Et soudain, au loin, vers la porte Saint-Antoine, il eut la vision d’un large rang d’éblouissants cavaliers d’où s’élançait au ciel une fanfare de triomphe… Et, levant haut les instruments de cuivre aux oriflammes fleurdelisées, c’étaient les trompettes du roi qui ouvraient la marche… c’était l’impérial cortège qui entrait dans Paris, prestigieuse apparition de richesse et de grandeur, éclatante mêlée des costumes comme nous n’en voyons plus, héroïque décoration de rêve, théâtrale figuration à jamais disparue dans les brumes des siècles morts…
Et une formidable acclamation du peuple ébloui gronda, roula, monta dans l’air…
Et il sembla à Clother que les trompettes, les vivats, les rumeurs, les clameurs enfiévrées s’unissaient, se fondaient pour jeter à son cœur un cri unique:
– Le Commandeur! Voici venir le Commandeur! Voici venir le père de celle que j’aime!…
C’était vraiment une de ces somptueuses mises en scène d’où débordait l’amour de l’art, où éclatait le sens d’élégance et de splendeur de ces âges où l’on fouillait chaque pierre de cathédrale pour en faire un chef-d’œuvre, où une serrure devenait un travail d’orfèvrerie, où les velours et la soie en leurs plus chatoyantes couleurs concouraient à vêtir les hommes, où l’inutile enfin primait l’utile, où le rêve écrasait la réalité…
C’était Nancey à la tête des gardes, c’était le grand-prévôt suivi de ses archers, c’étaient les Suisses de la garde du roi, à pied, et puis les hérauts d’armes.
Alors, traînée sur un char tout vêtu d’étoffe d’or, venait la statue d’Hercule offerte à l’empereur par la Ville de Paris; elle avait six pieds de haut et était en argent massif.
Puis, les sergents de ville en robe de livrée, portant sur le bras, le symbolique navire d’argent. Défilaient alors en bon ordre, les crieurs, les vendeurs, courtiers, déchargeurs, mesureurs, briseurs, porteurs de sel, mouleurs de bois, mesureurs de charbon et de blé, tous en robe mi-partie bleu et rouge, et à pied.
Voici alors les cent arquebusiers de la Ville, précédés de leurs trompettes, clairons et tambours, et enseignes déployées.
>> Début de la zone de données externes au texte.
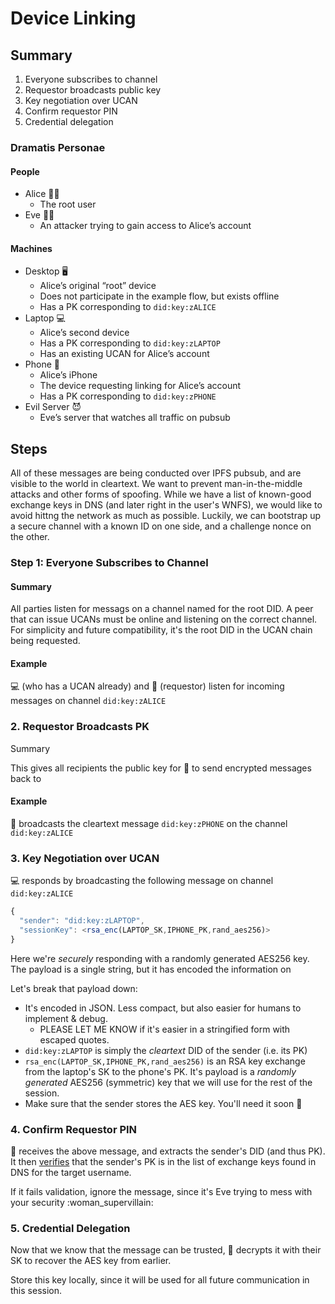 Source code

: # Device Linking

## Summary

1. Everyone subscribes to channel
2. Requestor broadcasts public key
3. Key negotiation over UCAN
4. Confirm requestor PIN
5. Credential delegation

### Dramatis Personae

#### People

* Alice 👩‍💻
  * The root user
* Eve 🦹‍♀️
  * An attacker trying to gain access to Alice’s account

#### Machines

* Desktop 🖥
  * Alice’s original “root” device
  * Does not participate in the example flow, but exists offline
  * Has a PK corresponding to `did:key:zALICE`
* Laptop 💻
  * Alice’s second device
  * Has a PK corresponding to `did:key:zLAPTOP`
  * Has an existing UCAN for Alice’s account
* Phone 📱
  * Alice’s iPhone
  * The device requesting linking for Alice’s account
  * Has a PK corresponding to `did:key:zPHONE`
* Evil Server 😈
  * Eve’s server that watches all traffic on pubsub

## **Steps**

All of these messages are being conducted over IPFS pubsub, and are visible to the world in cleartext. We want to prevent man-in-the-middle attacks and other forms of spoofing. While we have a list of known-good exchange keys in DNS \(and later right in the user's WNFS\), we would like to avoid hittng the network as much as possible. Luckily, we can bootstrap up a secure channel with a known ID on one side, and a challenge nonce on the other.

### **Step 1: Everyone Subscribes to Channel**

#### Summary

All parties listen for messags on a channel named for the root DID. A peer that can issue UCANs must be online and listening on the correct channel. For simplicity and future compatibility, it's the root DID in the UCAN chain being requested.

#### Example

💻 \(who has a UCAN already\) and 📱 \(requestor\) listen for incoming messages on channel `did:key:zALICE`

### **2. Requestor Broadcasts PK**

Summary

This gives all recipients the public key for :iphone: to send encrypted messages back to

#### Example

📱 broadcasts the cleartext message `did:key:zPHONE` on the channel `did:key:zALICE`

### **3. Key Negotiation over UCAN**

:computer: responds by broadcasting the following message on channel `did:key:zALICE`

```javascript
{
  "sender": "did:key:zLAPTOP",
  "sessionKey": <rsa_enc(LAPTOP_SK,IPHONE_PK,rand_aes256)>
}
```

Here we're _securely_ responding with a randomly generated AES256 key. The payload is a single string, but it has encoded the information on

Let's break that payload down:

* It's encoded in JSON. Less compact, but also easier for humans to implement & debug.
  * PLEASE LET ME KNOW if it's easier in a stringified form with escaped quotes.
* `did:key:zLAPTOP` is simply the _cleartext_ DID of the sender \(i.e. its PK\)
* `rsa_enc(LAPTOP_SK,IPHONE_PK,rand_aes256)` is an RSA key exchange from the laptop's SK to the phone's PK. It's payload is a _randomly generated_ AES256 \(symmetric\) key that we will use for the rest of the session.
* Make sure that the sender stores the AES key. You'll need it soon :key: 

### **4. Confirm Requestor PIN**

📱 receives the above message, and extracts the sender's DID \(and thus PK\). It then [verifies](https://developer.mozilla.org/en-US/docs/Web/API/SubtleCrypto/verify) that the sender's PK is in the list of exchange keys found in DNS for the target username.

If it fails validation, ignore the message, since it's Eve trying to mess with your security :woman\_supervillain:

### **5. Credential Delegation**

Now that we know that the message can be trusted, :iphone: decrypts it with their SK to recover the AES key from earlier.

Store this key locally, since it will be used for all future communication in this session.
Ils étaient suivis de l’éblouissante apparition des soixante arbalétriers en satin blanc, sur des chevaux bardés de rouge, et des quatre-vingt-quatre nobles en casaques de velours brodées et passementées d’or, le pourpoint orné d’une profusion de pierreries.
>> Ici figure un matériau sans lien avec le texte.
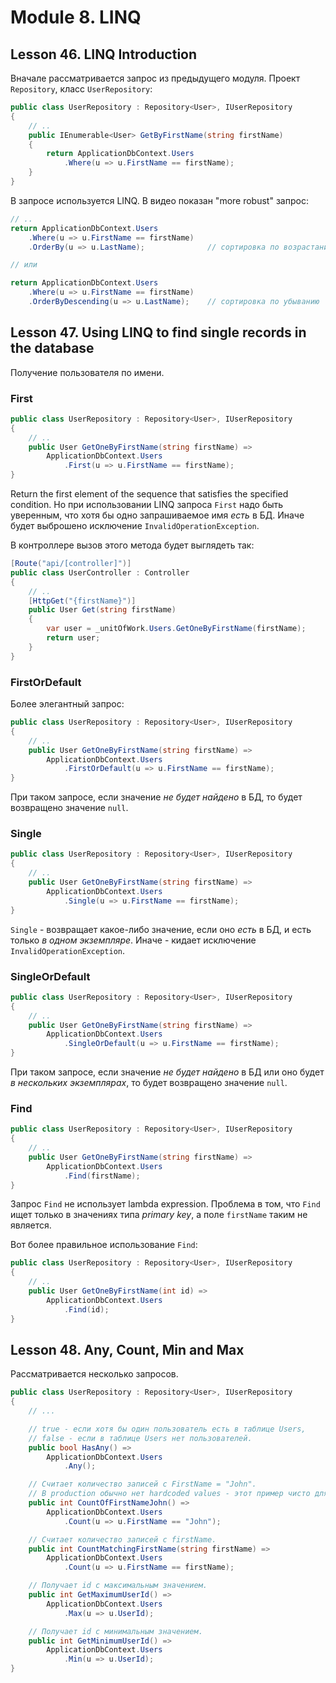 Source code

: # Module 8. LINQ

## Lesson 46. LINQ Introduction

Вначале рассматривается запрос из предыдущего модуля. Проект `Repository`, класс `UserRepository`:

```csharp
public class UserRepository : Repository<User>, IUserRepository
{
    // ..
    public IEnumerable<User> GetByFirstName(string firstName)
    {
        return ApplicationDbContext.Users
            .Where(u => u.FirstName == firstName);
    }
}
```

В запросе используется LINQ. В видео показан "more robust" запрос:

```csharp
// ..
return ApplicationDbContext.Users
    .Where(u => u.FirstName == firstName)
    .OrderBy(u => u.LastName);              // сортировка по возрастанию

// или

return ApplicationDbContext.Users
    .Where(u => u.FirstName == firstName)
    .OrderByDescending(u => u.LastName);    // сортировка по убыванию
```

## Lesson 47. Using LINQ to find single records in the database

Получение пользователя по имени.

### First

```csharp
public class UserRepository : Repository<User>, IUserRepository
{
    // ..
    public User GetOneByFirstName(string firstName) =>
        ApplicationDbContext.Users
            .First(u => u.FirstName == firstName);
}
```

Return the first element of the sequence that satisfies the specified condition.
Но при использовании LINQ запроса `First` надо быть уверенным, что хотя бы одно запрашиваемое имя
*есть* в БД. Иначе будет выброшено исключение `InvalidOperationException`.

В контроллере вызов этого метода будет выглядеть так:

```csharp
[Route("api/[controller]")]
public class UserController : Controller
{
    // ..
    [HttpGet("{firstName}")]
    public User Get(string firstName)
    {
        var user = _unitOfWork.Users.GetOneByFirstName(firstName);
        return user;
    }
}
```

### FirstOrDefault

Более элегантный запрос:

```csharp
public class UserRepository : Repository<User>, IUserRepository
{
    // ..
    public User GetOneByFirstName(string firstName) =>
        ApplicationDbContext.Users
            .FirstOrDefault(u => u.FirstName == firstName);
}
```

При таком запросе, если значение *не будет найдено* в БД, то будет возвращено значение `null`.

### Single

```csharp
public class UserRepository : Repository<User>, IUserRepository
{
    // ..
    public User GetOneByFirstName(string firstName) =>
        ApplicationDbContext.Users
            .Single(u => u.FirstName == firstName);
}
```

`Single` - возвращает какое-либо значение, если оно *есть* в БД, и есть только *в одном экземпляре*.
Иначе - кидает исключение `InvalidOperationException`.

### SingleOrDefault

```csharp
public class UserRepository : Repository<User>, IUserRepository
{
    // ..
    public User GetOneByFirstName(string firstName) =>
        ApplicationDbContext.Users
            .SingleOrDefault(u => u.FirstName == firstName);
}
```

При таком запросе, если значение *не будет найдено* в БД или оно будет *в нескольких экземплярах*,
то будет возвращено значение `null`.

### Find

```csharp
public class UserRepository : Repository<User>, IUserRepository
{
    // ..
    public User GetOneByFirstName(string firstName) =>
        ApplicationDbContext.Users
            .Find(firstName);
}
```

Запрос `Find` не использует lambda expression.
Проблема в том, что `Find` ищет только в значениях типа *primary key*, а поле `firstName` таким
не является.

Вот более правильное использование `Find`:

```csharp
public class UserRepository : Repository<User>, IUserRepository
{
    // ..
    public User GetOneByFirstName(int id) =>
        ApplicationDbContext.Users
            .Find(id);
}
```

## Lesson 48. Any, Count, Min and Max

Рассматривается несколько запросов.

```csharp
public class UserRepository : Repository<User>, IUserRepository
{
    // ...

    // true - если хотя бы один пользователь есть в таблице Users,
    // false - если в таблице Users нет пользователей.
    public bool HasAny() =>
        ApplicationDbContext.Users
            .Any();

    // Считает количество записей с FirstName = "John".
    // В production обычно нет hardcoded values - этот пример чисто для демонстрации.
    public int CountOfFirstNameJohn() =>
        ApplicationDbContext.Users
            .Count(u => u.FirstName == "John");

    // Считает количество записей с firstName.
    public int CountMatchingFirstName(string firstName) =>
        ApplicationDbContext.Users
            .Count(u => u.FirstName == firstName);

    // Получает id с максимальным значением.
    public int GetMaximumUserId() =>
        ApplicationDbContext.Users
            .Max(u => u.UserId);

    // Получает id с минимальным значением.
    public int GetMinimumUserId() =>
        ApplicationDbContext.Users
            .Min(u => u.UserId);
}
```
Et puis les huit sergents précédant le prévôt des marchands et les échevins en robe cramoisie, et le receveur en satin, et les conseillers en soie jaune, et les seize quarteniers en satin tanné, et les audienciers, nu-tête, escortant la haquenée blanche caparaçonnée d’or qui portait le coffre où se trouvaient enfermés les sceaux de l’État.
Deux cents gentilshommes passèrent, chargés de diamants et rubis à leurs toques et à leurs pourpoints, troupe somptueuse qui précédait le grand écuyer de l’empereur et le grand chambellan du roi (le duc de Guise). Autre troupe non moins somptueuse, mais plus grave, flamboyante et presque sinistre: douze cardinaux ouvrant la marche au seigneur de Montmorency, connétable et grand-maître de France, tout seul, l’épée nue, dans un large espace.
Et enfin, l’empereur!…
Il était à cheval sous un immense dais de velours porté par vingt-quatre élus des corps de métiers: draperie, mercerie, pelleterie, épicerie, boutonnerie, orfèvrerie…
Charles-Quint, vêtu de noir, sombre tache dans l’éblouissement de l’ambiance, tout raide, tout pâle, ne semblait rien entendre des acclamations de ce Paris hospitalier, ne rien voir des splendides tapisseries appendues à toutes les maisons, qui semblaient, elles aussi, s’être vêtues de magnificence pour le saluer au passage.
Sur ces foules hérissées de gestes accueillants, il jetait son glacial et perçant regard de vautour habitué à juger la proie, et il était la formidable et vaine figuration de l’Orgueil… il était l’Empereur.